ASSIGNMENT: Copy out the entries exactly, and wherever a picture appears, leave it out.

Saved data entries:
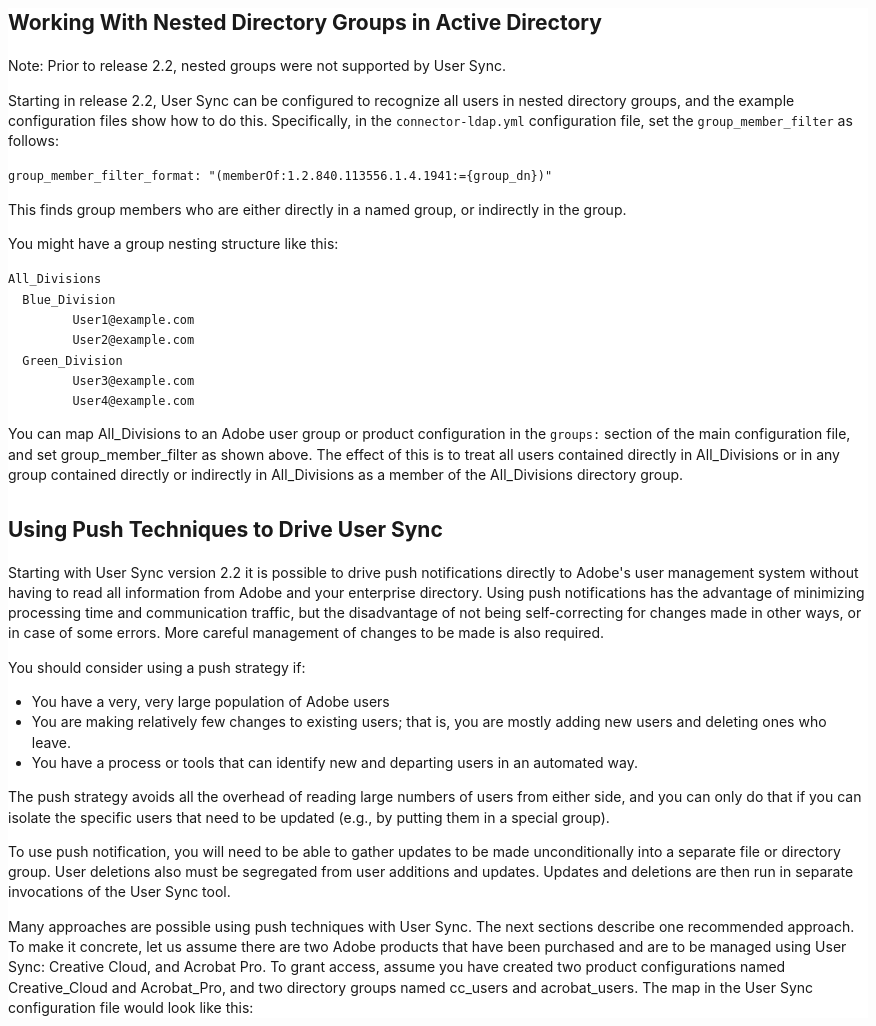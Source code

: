 
## Working With Nested Directory Groups in Active Directory

Note: Prior to release 2.2, nested groups were not supported by User Sync.

Starting in release 2.2, User Sync can be configured to recognize all users 
in nested directory groups, and the example configuration files show how to 
do this.  Specifically, in the `connector-ldap.yml` configuration file, set 
the `group_member_filter` as follows:

    group_member_filter_format: "(memberOf:1.2.840.113556.1.4.1941:={group_dn})"

This finds group members who are either directly in a named group, or indirectly in the group.

You might have a group nesting structure like this:

    All_Divisions
      Blue_Division
             User1@example.com
             User2@example.com
      Green_Division
             User3@example.com
             User4@example.com

You can map All_Divisions to an Adobe user group or product configuration in
the `groups:` section of the main configuration file, and set group_member_filter 
as shown above.  The effect of this is to treat all users contained directly in All_Divisions or in any group contained directly or indirectly in All_Divisions as a member of the All_Divisions directory group.

## Using Push Techniques to Drive User Sync

Starting with User Sync version 2.2 it is possible to drive push notifications directly to
Adobe's user management system without having to read all information from Adobe and
your enterprise directory.  Using push notifications has the advantage of minimizing 
processing time and communication traffic, but the disadvantage of not being self-correcting
for changes made in other ways, or in case of some errors.  More
careful management of changes to be made is also required.

You should consider using a push strategy if:

- You have a very, very large population of Adobe users
- You are making relatively few changes to existing users; that is, you are mostly adding new users and deleting ones who leave.
- You have a process or tools that can identify new and departing users in an automated way.

The push strategy avoids all the overhead of reading large numbers of users from either side, and
you can only do that if you can isolate the specific users that need to be updated (e.g., by
putting them in a special group).

To use push notification, you will need to be able to gather updates to be made 
unconditionally into a separate file or directory group.  User deletions also must 
be segregated from user additions and updates.  Updates and deletions are then run
in separate invocations of the User Sync tool.

Many approaches are possible using push techniques with User Sync.  The next sections
describe one recommended approach.  To make it concrete, let us assume there are two
Adobe products that have been purchased and are to be managed using User Sync: Creative Cloud,
and Acrobat Pro.  To grant access, assume you have created two product configurations named
Creative_Cloud and Acrobat_Pro, and two directory groups named cc_users and acrobat_users.
The map in the User Sync configuration file would look like this:

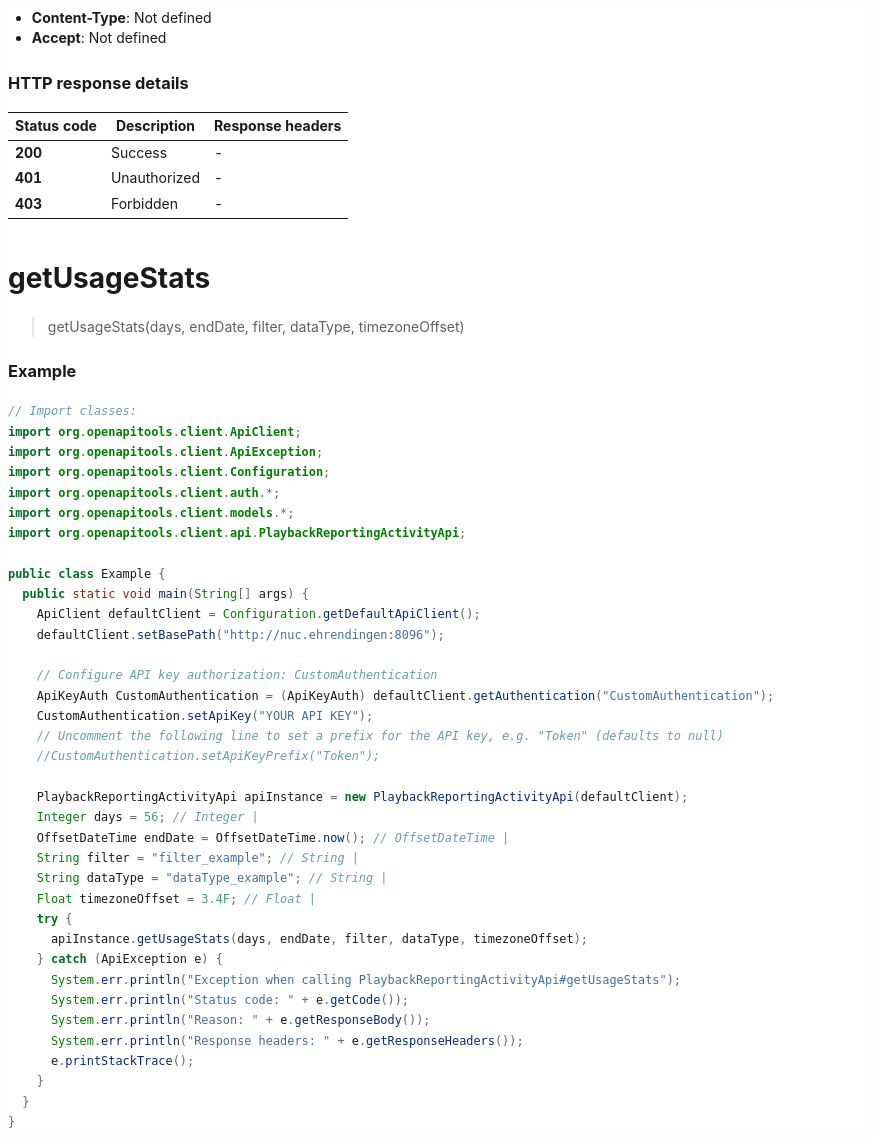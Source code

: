  - **Content-Type**: Not defined
 - **Accept**: Not defined

### HTTP response details
| Status code | Description | Response headers |
|-------------|-------------|------------------|
| **200** | Success |  -  |
| **401** | Unauthorized |  -  |
| **403** | Forbidden |  -  |

<a id="getUsageStats"></a>
# **getUsageStats**
> getUsageStats(days, endDate, filter, dataType, timezoneOffset)



### Example
```java
// Import classes:
import org.openapitools.client.ApiClient;
import org.openapitools.client.ApiException;
import org.openapitools.client.Configuration;
import org.openapitools.client.auth.*;
import org.openapitools.client.models.*;
import org.openapitools.client.api.PlaybackReportingActivityApi;

public class Example {
  public static void main(String[] args) {
    ApiClient defaultClient = Configuration.getDefaultApiClient();
    defaultClient.setBasePath("http://nuc.ehrendingen:8096");
    
    // Configure API key authorization: CustomAuthentication
    ApiKeyAuth CustomAuthentication = (ApiKeyAuth) defaultClient.getAuthentication("CustomAuthentication");
    CustomAuthentication.setApiKey("YOUR API KEY");
    // Uncomment the following line to set a prefix for the API key, e.g. "Token" (defaults to null)
    //CustomAuthentication.setApiKeyPrefix("Token");

    PlaybackReportingActivityApi apiInstance = new PlaybackReportingActivityApi(defaultClient);
    Integer days = 56; // Integer | 
    OffsetDateTime endDate = OffsetDateTime.now(); // OffsetDateTime | 
    String filter = "filter_example"; // String | 
    String dataType = "dataType_example"; // String | 
    Float timezoneOffset = 3.4F; // Float | 
    try {
      apiInstance.getUsageStats(days, endDate, filter, dataType, timezoneOffset);
    } catch (ApiException e) {
      System.err.println("Exception when calling PlaybackReportingActivityApi#getUsageStats");
      System.err.println("Status code: " + e.getCode());
      System.err.println("Reason: " + e.getResponseBody());
      System.err.println("Response headers: " + e.getResponseHeaders());
      e.printStackTrace();
    }
  }
}
```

REPLY:
Source code

: 
## Working With Nested Directory Groups in Active Directory

Note: Prior to release 2.2, nested groups were not supported by User Sync.

Starting in release 2.2, User Sync can be configured to recognize all users 
in nested directory groups, and the example configuration files show how to 
do this.  Specifically, in the `connector-ldap.yml` configuration file, set 
the `group_member_filter` as follows:

    group_member_filter_format: "(memberOf:1.2.840.113556.1.4.1941:={group_dn})"

This finds group members who are either directly in a named group, or indirectly in the group.

You might have a group nesting structure like this:

    All_Divisions
      Blue_Division
             User1@example.com
             User2@example.com
      Green_Division
             User3@example.com
             User4@example.com

You can map All_Divisions to an Adobe user group or product configuration in
the `groups:` section of the main configuration file, and set group_member_filter 
as shown above.  The effect of this is to treat all users contained directly in All_Divisions or in any group contained directly or indirectly in All_Divisions as a member of the All_Divisions directory group.

## Using Push Techniques to Drive User Sync

Starting with User Sync version 2.2 it is possible to drive push notifications directly to
Adobe's user management system without having to read all information from Adobe and
your enterprise directory.  Using push notifications has the advantage of minimizing 
processing time and communication traffic, but the disadvantage of not being self-correcting
for changes made in other ways, or in case of some errors.  More
careful management of changes to be made is also required.

You should consider using a push strategy if:

- You have a very, very large population of Adobe users
- You are making relatively few changes to existing users; that is, you are mostly adding new users and deleting ones who leave.
- You have a process or tools that can identify new and departing users in an automated way.

The push strategy avoids all the overhead of reading large numbers of users from either side, and
you can only do that if you can isolate the specific users that need to be updated (e.g., by
putting them in a special group).

To use push notification, you will need to be able to gather updates to be made 
unconditionally into a separate file or directory group.  User deletions also must 
be segregated from user additions and updates.  Updates and deletions are then run
in separate invocations of the User Sync tool.

Many approaches are possible using push techniques with User Sync.  The next sections
describe one recommended approach.  To make it concrete, let us assume there are two
Adobe products that have been purchased and are to be managed using User Sync: Creative Cloud,
and Acrobat Pro.  To grant access, assume you have created two product configurations named
Creative_Cloud and Acrobat_Pro, and two directory groups named cc_users and acrobat_users.
The map in the User Sync configuration file would look like this:

Source code

:  - **Content-Type**: Not defined
 - **Accept**: Not defined

### HTTP response details
| Status code | Description | Response headers |
|-------------|-------------|------------------|
| **200** | Success |  -  |
| **401** | Unauthorized |  -  |
| **403** | Forbidden |  -  |

<a id="getUsageStats"></a>
# **getUsageStats**
> getUsageStats(days, endDate, filter, dataType, timezoneOffset)



### Example
```java
// Import classes:
import org.openapitools.client.ApiClient;
import org.openapitools.client.ApiException;
import org.openapitools.client.Configuration;
import org.openapitools.client.auth.*;
import org.openapitools.client.models.*;
import org.openapitools.client.api.PlaybackReportingActivityApi;

public class Example {
  public static void main(String[] args) {
    ApiClient defaultClient = Configuration.getDefaultApiClient();
    defaultClient.setBasePath("http://nuc.ehrendingen:8096");
    
    // Configure API key authorization: CustomAuthentication
    ApiKeyAuth CustomAuthentication = (ApiKeyAuth) defaultClient.getAuthentication("CustomAuthentication");
    CustomAuthentication.setApiKey("YOUR API KEY");
    // Uncomment the following line to set a prefix for the API key, e.g. "Token" (defaults to null)
    //CustomAuthentication.setApiKeyPrefix("Token");

    PlaybackReportingActivityApi apiInstance = new PlaybackReportingActivityApi(defaultClient);
    Integer days = 56; // Integer | 
    OffsetDateTime endDate = OffsetDateTime.now(); // OffsetDateTime | 
    String filter = "filter_example"; // String | 
    String dataType = "dataType_example"; // String | 
    Float timezoneOffset = 3.4F; // Float | 
    try {
      apiInstance.getUsageStats(days, endDate, filter, dataType, timezoneOffset);
    } catch (ApiException e) {
      System.err.println("Exception when calling PlaybackReportingActivityApi#getUsageStats");
      System.err.println("Status code: " + e.getCode());
      System.err.println("Reason: " + e.getResponseBody());
      System.err.println("Response headers: " + e.getResponseHeaders());
      e.printStackTrace();
    }
  }
}
```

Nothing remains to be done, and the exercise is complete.